The plan, the campaign said, will be combined with Biden's pledge to provide 12 weeks of paid family and medical leave, and would create "job-enabling jobs," allowing an additional 2 million workers who have had to stay home with a loved one to return to the workforce -- creating 5 million jobs in total.
According to a 10-page summary detailing the policy, the plan would first focus on keeping current workers employed by providing "states, tribal and local governments with the fiscal relief they need" to retain their workers, as well as keeping child and long-term care services operating during the ongoing COVID-19 pandemic.
"It is a time of huge anxiety for parents who are watching the impacts of having their kids out of school or out of care for an extended period of time," a senior Biden official said on the call Monday night.
"It's an enormous economic weight on the parents who have really an impossible choice to make: Care for their children, or go to work to earn a paycheck. The financial burden and the emotional burden are massive for parents who are just trying to do right by the kids," the official said.
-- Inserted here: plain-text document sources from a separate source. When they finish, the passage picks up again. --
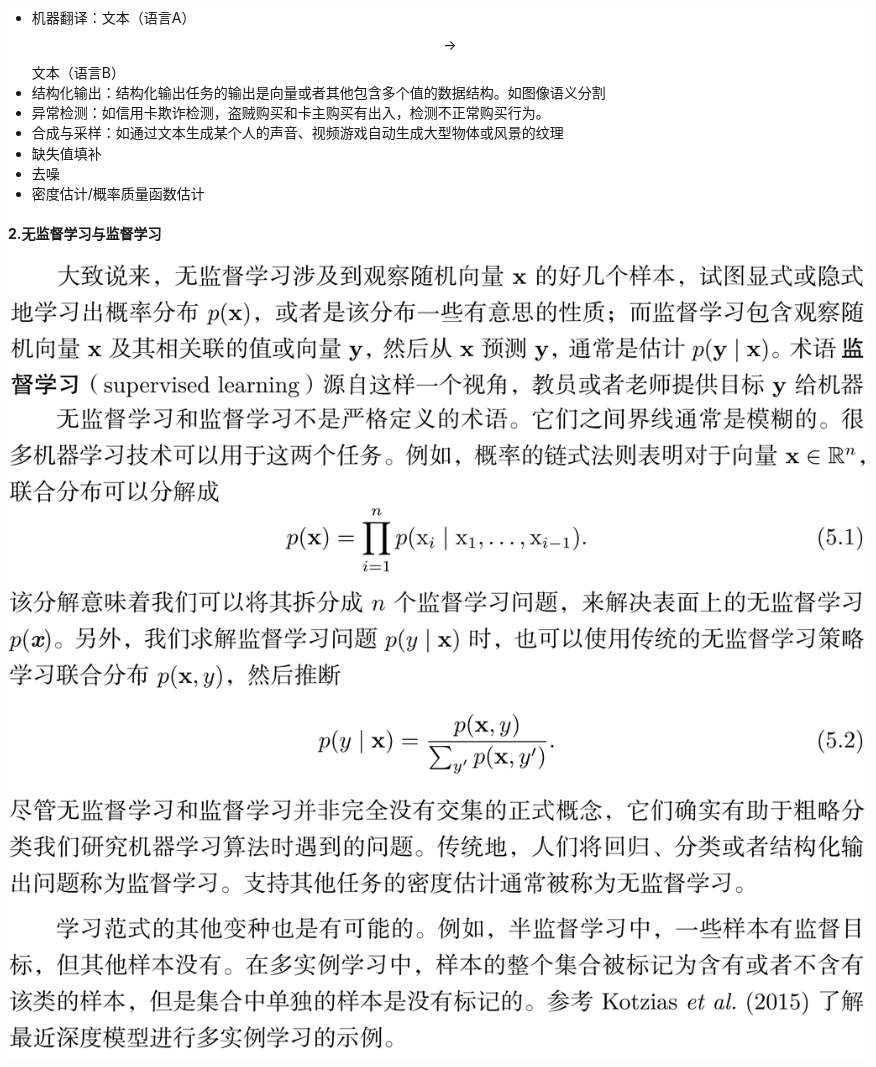 * 机器翻译：文本（语言A）$$\rightarrow$$文本（语言B）
* 结构化输出：结构化输出任务的输出是向量或者其他包含多个值的数据结构。如图像语义分割
* 异常检测：如信用卡欺诈检测，盗贼购买和卡主购买有出入，检测不正常购买行为。
* 合成与采样：如通过文本生成某个人的声音、视频游戏自动生成大型物体或风景的纹理
* 缺失值填补
* 去噪
* 密度估计/概率质量函数估计

#### 2.无监督学习与监督学习

![](https://raw.githubusercontent.com/chongjg/chongjg.github.io/master/img/deeplearning/deeplearning-29.png)
![](https://raw.githubusercontent.com/chongjg/chongjg.github.io/master/img/deeplearning/deeplearning-30.png)
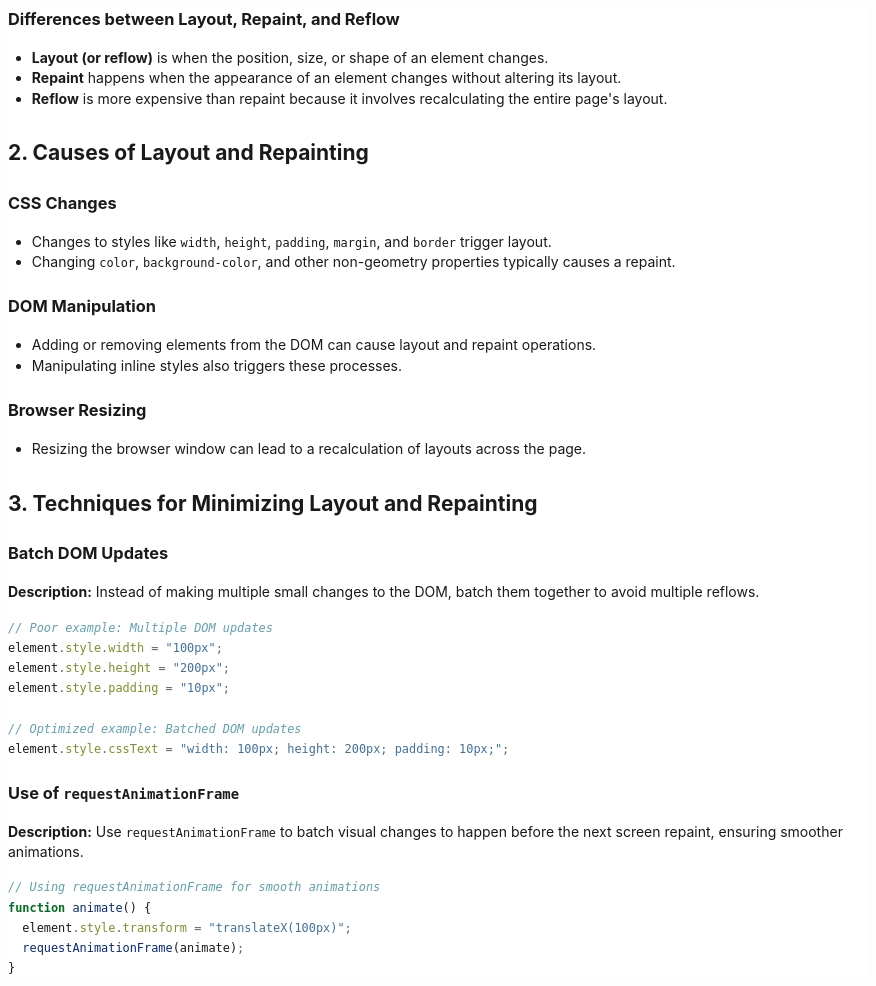 ### Differences between Layout, Repaint, and Reflow

- **Layout (or reflow)** is when the position, size, or shape of an element changes.
- **Repaint** happens when the appearance of an element changes without altering its layout.
- **Reflow** is more expensive than repaint because it involves recalculating the entire page's layout.

## 2. Causes of Layout and Repainting

### CSS Changes

- Changes to styles like `width`, `height`, `padding`, `margin`, and `border` trigger layout.
- Changing `color`, `background-color`, and other non-geometry properties typically causes a repaint.

### DOM Manipulation

- Adding or removing elements from the DOM can cause layout and repaint operations.
- Manipulating inline styles also triggers these processes.

### Browser Resizing

- Resizing the browser window can lead to a recalculation of layouts across the page.

## 3. Techniques for Minimizing Layout and Repainting

### Batch DOM Updates

**Description:** Instead of making multiple small changes to the DOM, batch them together to avoid multiple reflows.

```javascript
// Poor example: Multiple DOM updates
element.style.width = "100px";
element.style.height = "200px";
element.style.padding = "10px";

// Optimized example: Batched DOM updates
element.style.cssText = "width: 100px; height: 200px; padding: 10px;";
```

### Use of `requestAnimationFrame`

**Description:** Use `requestAnimationFrame` to batch visual changes to happen before the next screen repaint, ensuring smoother animations.

```javascript
// Using requestAnimationFrame for smooth animations
function animate() {
  element.style.transform = "translateX(100px)";
  requestAnimationFrame(animate);
}
```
While the plan was billed as a pillar of his overall plan to restore and grow the economy, Biden, throughout his remarks, spoke about his personal connection to the plight of working parents and individuals caring for elderly or ill loved ones, and framed the policy as helping women in particular, who often fill the caregiving role.
"As many of you know, I was a single parent for five years after my wife and daughter were killed and my two boys were badly injured. Even though I had a lot more support than a lot of people going through tough times today, it was hard," Biden said.
"We know so many of you are going through the same thing without the kind of help I had, but now everything, everything feels different. There's just that feeling, that sense, when you just don't know if everything is going to turn out OK," he said.
Biden's plan for long-term care would provide more funding to states to help end the waitlist for home and community services under Medicaid, while also putting an emphasis on recruiting and training new health professionals, creating 150,000 new community health positions, and establishing new long-term care options, according to advisers.
Also in the new plan is the creation of a Public Health Jobs Corps made up of at least 100,000 Americans from local communities to help identify individuals at risk of contracting and spreading infectious diseases like COVID-19, help provide COVID-19 vaccinations to at-risk populations when they are available, and provide support to low-income communities, minority communities and older adults who are at the highest risk from the virus.
The plan also aims to build up the nation's childcare infrastructure by delivering on Biden's long-held promise to provide all 3- and 4-year-olds access to free pre-kindergarten education, as well as tax credits for low-income and middle-class families to help pay for the care.
"For children under the age of 5, no family earning below 1.5 times the median income in their state will have to pay more than 7% of their income for quality care, which was the affordable childcare benchmark set by the Obama-Biden Administration," says the the plan summary. "A typical family will pay no more than $45 per week."
Biden's plan will also seek to accelerate the construction of newer, safer childcare facilities, increase pay to teachers and education workers, and provide legislation that would expand those workers' right to collectively bargain.
Unlike the other pillars of his economic policy, Biden's campaign included how this portion of the plan would be paid for.
According to the summary released by the campaign, the plan will cost $775 billion over 10 years and will be paid for by "rolling back unproductive and unequal tax breaks for real estate investors with incomes over $400,000 and taking steps to increase tax compliance for high-income earners."
This plan also builds on Biden's proposals to support informal caregivers -- family members or loved ones who do this work unpaid -- by including a $5,000 tax credit for informal caregivers, as well as Social Security credits for people who care for their loved ones, and professional and peer support for caregivers of wounded, injured, or ill active-duty service members and veterans.
This is the third pillar of Biden's Build Back Better economic policy, and follows the release of the domestic manufacturing and innovation and environmental and green energy infrastructure portions of the plan.
The plan also includes a final, forthcoming pillar focused on "advancing racial equity" and closing the racial wealth gap, according to the campaign.